La Argentina es aliado extra-OTAN de los Estados Unidos desde hace más de un año, lo que reforzó el alineamiento del gobierno de Menem con Washington. Esto lo consiguió en buena parte merced a su permanente participación con tropas en misiones de paz.
Pero hace unas semanas fue Castro quien detalló al Presidente las conveniencias de solicitar una nueva y más alta jerarquía.
Solana envió desde Bélgica su respuesta al Gobierno, con un lenguaje muy diplomático, que incluyó la alusión de que la organización está integrada por los países pertenecientes alAtlántico Norte, zona geográfica a la que la Argentina, obviamente, no pertenece.

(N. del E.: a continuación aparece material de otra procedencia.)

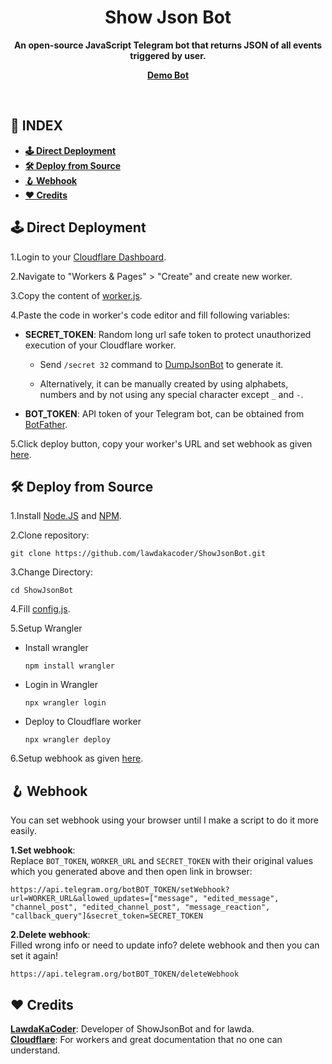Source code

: <div align="center"><h1>Show Json Bot</h1>
<b>An open-source JavaScript Telegram bot that returns JSON of all events triggered by user.</b>

<a href="https://t.me/DumpJsonBot"><b>Demo Bot</b></a>
</div><br>

## **📑 INDEX**
* [**🕹 Direct Deployment**](#direct-deployment)
* [**🛠️ Deploy from Source**](#deploy-from-source)
* [**🪝 Webhook**](#webhook)
* [**❤️ Credits**](#credits)

<a name="direct-deployment"></a>

## **🕹 Direct Deployment**

1.Login to your [Cloudflare Dashboard](https://dash.cloudflare.com/).

2.Navigate to "Workers & Pages" > "Create" and create new worker.

3.Copy the content of [worker.js](https://github.com/lawdakacoder/ShowJsonBot/blob/main/worker.js).

4.Paste the code in worker's code editor and fill following variables:
  * **SECRET_TOKEN**: Random long url safe token to protect unauthorized execution of your Cloudflare worker.

      * Send `/secret 32` command to [DumpJsonBot](https://t.me/DumpJsonBot) to generate it.

      * Alternatively, it can be manually created by using alphabets, numbers and by not using any special character except `_` and `-`.

  * **BOT_TOKEN**: API token of your Telegram bot, can be obtained from [BotFather](https://t.me/BotFather).

5.Click deploy button, copy your worker's URL and set webhook as given [here](#webhook).

<a name="deploy-from-source"></a>

## **🛠️ Deploy from Source**

1.Install [Node.JS](https://nodejs.org/en/download/package-manager) and [NPM](https://docs.npmjs.com/downloading-and-installing-node-js-and-npm).

2.Clone repository:
```
git clone https://github.com/lawdakacoder/ShowJsonBot.git
```

3.Change Directory:
```
cd ShowJsonBot
```

4.Fill [config.js](https://github.com/lawdakacoder/ShowJsonBot/blob/main/src/config.js).

5.Setup Wrangler
  * Install wrangler

    ```
    npm install wrangler
    ```
  * Login in Wrangler

    ```
    npx wrangler login
    ```
  * Deploy to Cloudflare worker

    ```
    npx wrangler deploy
    ```

6.Setup webhook as given [here](#webhook).

<a name="webhook"></a>

## **🪝 Webhook**
You can set webhook using your browser until I make a script to do it more easily.

**1.Set webhook**:<br>
Replace `BOT_TOKEN`, `WORKER_URL` and `SECRET_TOKEN` with their original values which you generated above and then open link in browser:
```
https://api.telegram.org/botBOT_TOKEN/setWebhook?url=WORKER_URL&allowed_updates=["message", "edited_message", "channel_post", "edited_channel_post", "message_reaction", "callback_query"]&secret_token=SECRET_TOKEN
```

**2.Delete webhook**:<br>
Filled wrong info or need to update info? delete webhook and then you can set it again!
```
https://api.telegram.org/botBOT_TOKEN/deleteWebhook
```

<a name="credits"></a>

## **❤️ Credits**
[**LawdaKaCoder**](https://github.com/lawdakacoder): Developer of ShowJsonBot and for lawda.<br>
[**Cloudflare**](https://cloudflare.com): For workers and great documentation that no one can understand.
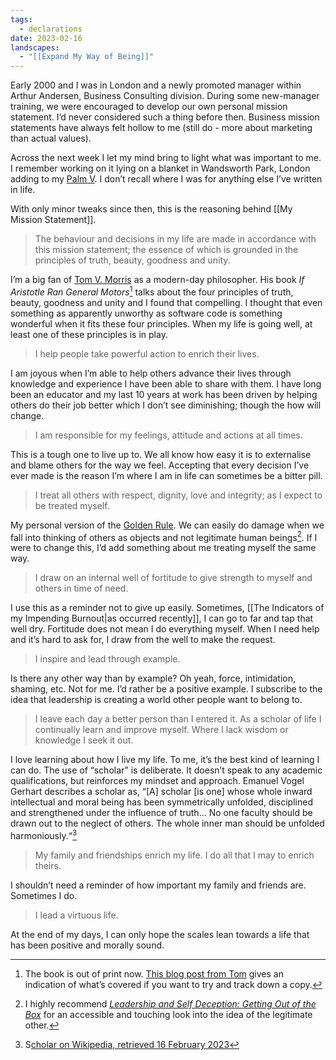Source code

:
 ```yaml
---
tags:
  - declarations
date: 2023-02-16
landscapes:
  - "[[Expand My Way of Being]]"
---
```

Early 2000 and I was in London and a newly promoted manager within Arthur Andersen, Business Consulting division. During some new-manager training, we were encouraged to develop our own personal mission statement. I’d never considered such a thing before then. Business mission statements have always felt hollow to me (still do - more about marketing than actual values).

Across the next week I let my mind bring to light what was important to me. I remember working on it lying on a blanket in Wandsworth Park, London adding to my [Palm V](https://en.wikipedia.org/wiki/Palm_V). I don’t recall where I was for anything else I’ve written in life.

With only minor tweaks since then, this is the reasoning behind [[My Mission Statement]].

> The behaviour and decisions in my life are made in accordance with this mission statement; the essence of which is grounded in the principles of truth, beauty, goodness and unity.

I’m a big fan of [Tom V. Morris](https://www.tomvmorris.com) as a modern-day philosopher. His book _If Aristotle Ran General Motors_[^1] talks about the four principles of truth, beauty, goodness and unity and I found that compelling. I thought that even something as apparently unworthy as software code is something wonderful when it fits these four principles. When my life is going well, at least one of these principles is in play.

> I help people take powerful action to enrich their lives.

I am joyous when I’m able to help others advance their lives through knowledge and experience I have been able to share with them. I have long been an educator and my last 10 years at work has been driven by helping others do their job better which I don’t see diminishing; though the how will change.

> I am responsible for my feelings, attitude and actions at all times.

This is a tough one to live up to. We all know how easy it is to externalise and blame others for the way we feel. Accepting that every decision I’ve ever made is the reason I’m where I am in life can sometimes be a bitter pill.

> I treat all others with respect, dignity, love and integrity; as I expect to be treated myself.

My personal version of the [Golden Rule](https://en.wikipedia.org/wiki/Golden_Rule). We can easily do damage when we fall into thinking of others as objects and not legitimate human beings[^2]. If I were to change this, I’d add something about me treating myself the same way.

> I draw on an internal well of fortitude to give strength to myself and others in time of need. 

I use this as a reminder not to give up easily. Sometimes, [[The Indicators of my Impending Burnout|as occurred recently]], I can go to far and tap that well dry. Fortitude does not mean I do everything myself. When I need help and it’s hard to ask for, I draw from the well to make the request.

> I inspire and lead through example.

Is there any other way than by example? Oh yeah, force, intimidation, shaming, etc. Not for me. I’d rather be a positive example. I subscribe to the idea that leadership is creating a world other people want to belong to.

> I leave each day a better person than I entered it. As a scholar of life I continually learn and improve myself. Where I lack wisdom or knowledge I seek it out.

I love learning about how I live my life. To me, it’s the best kind of learning I can do. The use of “scholar” is deliberate. It doesn’t speak to any academic qualifications, but reinforces my mindset and approach. Emanuel Vogel Gerhart describes a scholar as, “[A] scholar [is one] whose whole inward intellectual and moral being has been symmetrically unfolded, disciplined and strengthened under the influence of truth... No one faculty should be drawn out to the neglect of others. The whole inner man should be unfolded harmoniously.“[^3]

>  My family and friendships enrich my life. I do all that I may to enrich theirs.

I shouldn’t need a reminder of how important my family and friends are. Sometimes I do.

> I lead a virtuous life.

At the end of my days, I can only hope the scales lean towards a life that has been positive and morally sound.


[^1]:	The book is out of print now. [This blog post from Tom](https://www.tomvmorris.com/blog/2021/3/28/truth-beauty-goodness-unity) gives an indication of what’s covered if you want to try and track down a copy.

[^2]:	I highly recommend _[Leadership and Self Deception: Getting Out of the Box](https://www.goodreads.com/book/show/180463.Leadership_and_Self_Deception)_ for an accessible and touching look into the idea of the legitimate other.

[^3]:	S[cholar on Wikipedia, retrieved 16 February 2023](https://en.wikipedia.org/w/index.php?title=Scholar&oldid=1139071528)
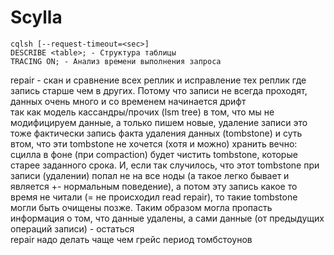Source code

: # Scylla

```
cqlsh [--request-timeout=<sec>]
DESCRIBE <table>; - Структура таблицы
TRACING ON; - Анализ времени выполнения запроса
```

repair - скан и сравнение всех реплик и исправление тех реплик где запись старше чем в других. Потому что записи не всегда проходят, данных очень много и со временем начинается дрифт  
так как модель кассандры/прочих (lsm tree) в том, что мы не модифицируем данные, а только пишем новые, удаление записи это тоже фактически запись факта удаления данных (tombstone) и суть втом, что эти tombstone не хочется (хотя и можно) хранить вечно: сцилла в фоне (при compaction) будет чистить tombstone, которые старее заданного срока. И, если так случилось, что этот tombstone при записи (удалении) попал не на все ноды (а такое легко бывает и является +- нормальным поведение), а потом эту запись какое то время не читали (= не происходил read repair), то такие tombstone могли быть очищены позже. Таким образом могла пропасть информация о том, что данные удалены, а сами данные (от предыдущих операций записи) - остаться  
repair надо делать чаще чем грейс период томбстоунов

En rigor, la solicitud presidencial recibió no sólo el rechazo de Solana sino también críticas de Brasil, que calificó el pedido como "algo exótico" y advirtió que podría perjudicar los compromisos políticos y económicos bilaterales, con lo que dejó trascender su malestar. Fue otro de los temas de discordia que agravaron la conflictiva relación que en estos días tensa los ánimos de Brasilia con Buenos Aires.
Internamente, tanto la oposición política como el sector diplomático cuestionaron la iniciativa. Sin embargo, la negativa recibida desde la OTAN sorprendió a varios funcionarios de la Casa Rosada, que alentaban sus esperanzas luego de haber recibido en forma extraoficial los respaldos de España e Italia, según revelaron en el oficialismo.